▶ _Problem to work on_: Only lines containing the string "procedures" belong in the answer; copy all of them from the entries.

▶ _Dataset records_:
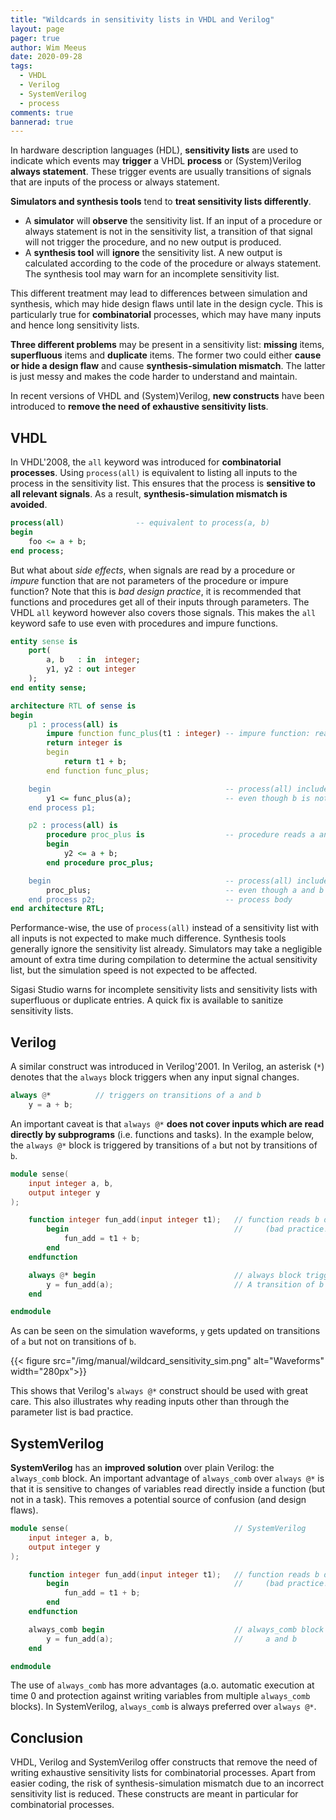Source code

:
 ```yaml
---
title: "Wildcards in sensitivity lists in VHDL and Verilog"
layout: page 
pager: true
author: Wim Meeus
date: 2020-09-28
tags: 
  - VHDL
  - Verilog
  - SystemVerilog
  - process
comments: true
bannerad: true
---
```


In hardware description languages (HDL), **sensitivity lists** are used to indicate which events may **trigger** a VHDL **process** or (System)Verilog **always statement**.
These trigger events are usually transitions of signals that are inputs of the process or always statement.

**Simulators and synthesis tools** tend to **treat sensitivity lists differently**.
* A **simulator** will **observe** the sensitivity list. If an input of a procedure or always statement is not in the sensitivity list, a transition of that signal will not trigger the procedure, and no new output is produced.
* A **synthesis tool** will **ignore** the sensitivity list. A new output is calculated according to the code of the procedure or always statement. The synthesis tool may warn for an incomplete sensitivity list.

This different treatment may lead to differences between simulation
and synthesis, which may hide design flaws until late in the design
cycle. This is particularly true for **combinatorial** processes,
which may have many inputs and hence long sensitivity lists.

**Three different problems** may be present in a sensitivity list:
**missing** items, **superfluous** items and **duplicate** items. The
former two could either **cause or hide a design flaw** and cause
**synthesis-simulation mismatch**. The latter is just messy and makes
the code harder to understand and maintain.

In
recent versions of VHDL and (System)Verilog, **new constructs** have been
introduced to **remove the need of exhaustive sensitivity lists**.

## VHDL

In VHDL'2008, the `all` keyword was introduced for **combinatorial processes**. Using `process(all)` is equivalent to listing all inputs to the process in the sensitivity list.
This ensures that the process is **sensitive to all relevant signals**. As a result, **synthesis-simulation mismatch is avoided**.

```vhdl
process(all)                -- equivalent to process(a, b)
begin
    foo <= a + b;
end process;  
```

But what about *side effects*, when signals are read by a procedure or *impure* function that are not parameters of the procedure or impure function?
Note that this is *bad design practice*, it is recommended that functions and procedures get all of their inputs through parameters.
The VHDL `all` keyword however also covers those signals.
This makes the `all` keyword safe to use even with procedures and impure functions.

```vhdl
entity sense is
    port(
        a, b   : in  integer;
        y1, y2 : out integer
    );
end entity sense;

architecture RTL of sense is
begin
    p1 : process(all) is
        impure function func_plus(t1 : integer) -- impure function: reads `b` directly (bad practice!)
        return integer is
        begin
            return t1 + b;
        end function func_plus;

    begin                                       -- process(all) includes a and b
        y1 <= func_plus(a);                     -- even though b is not visible in the process body
    end process p1;

    p2 : process(all) is
        procedure proc_plus is                  -- procedure reads a and b directly (bad practice!)
        begin
            y2 <= a + b;
        end procedure proc_plus;

    begin                                       -- process(all) includes a and b
        proc_plus;                              -- even though a and b are not visible in the
    end process p2;                             -- process body
end architecture RTL;
```

Performance-wise, the use of `process(all)` instead of a sensitivity
list with all inputs is not expected to make much difference.
Synthesis tools generally ignore the sensitivity list
already. Simulators may take a negligible amount of extra time during
compilation to determine the actual sensitivity list, but the
simulation speed is not expected to be affected.

Sigasi Studio warns for incomplete sensitivity lists and sensitivity
lists with superfluous or duplicate entries. A quick fix is available
to sanitize sensitivity lists.

## Verilog

A similar construct was introduced in Verilog'2001. In Verilog, an asterisk (`*`) denotes that the `always` block triggers when any input signal changes.

```verilog
always @*          // triggers on transitions of a and b
    y = a + b;
```

An important caveat is that `always @*` **does not cover inputs which are read directly by subprograms** (i.e. functions and tasks). 
In the example below, the `always @*` block is triggered by transitions of `a` but not by transitions of `b`.


```verilog
module sense(
    input integer a, b,
    output integer y
);

    function integer fun_add(input integer t1);   // function reads b directly, not as a parameter
        begin                                     //     (bad practice!)
            fun_add = t1 + b;
        end
    endfunction

    always @* begin                               // always block triggers on transitions of a only
        y = fun_add(a);                           // A transition of b won't trigger an update of y!
    end

endmodule
```

As can be seen on the simulation waveforms, `y` gets updated on transitions of `a` but not on transitions of `b`.

{{< figure src="/img/manual/wildcard_sensitivity_sim.png" alt="Waveforms" width="280px">}}

This shows that Verilog's `always @*` construct should be used with great care.
This also illustrates why reading inputs other than through the parameter list is bad practice.


## SystemVerilog

**SystemVerilog** has an **improved solution** over plain Verilog: the
`always_comb` block.  An important advantage of `always_comb` over
`always @*` is that it is sensitive to changes of variables read
directly inside a function (but not in a task).  This removes a
potential source of confusion (and design flaws).

```verilog
module sense(                                     // SystemVerilog
    input integer a, b,
    output integer y
);

    function integer fun_add(input integer t1);   // function reads b directly, not as a parameter
        begin                                     //     (bad practice!)
            fun_add = t1 + b;
        end
    endfunction

    always_comb begin                             // always_comb block triggers on transitions of
        y = fun_add(a);                           //     a and b
    end

endmodule
```

The use of `always_comb` has more advantages (a.o. automatic execution
at time 0 and protection against writing variables from multiple
`always_comb` blocks). In SystemVerilog, `always_comb` is always
preferred over `always @*`.

## Conclusion

VHDL, Verilog and SystemVerilog offer constructs that remove the need of writing exhaustive sensitivity lists for combinatorial processes.
Apart from easier coding, the risk of synthesis-simulation mismatch due to an incorrect sensitivity list is reduced.
These constructs are meant in particular for combinatorial processes.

▶ _Reply to the task_:
Note that this is *bad design practice*, it is recommended that functions and procedures get all of their inputs through parameters.
This makes the `all` keyword safe to use even with procedures and impure functions.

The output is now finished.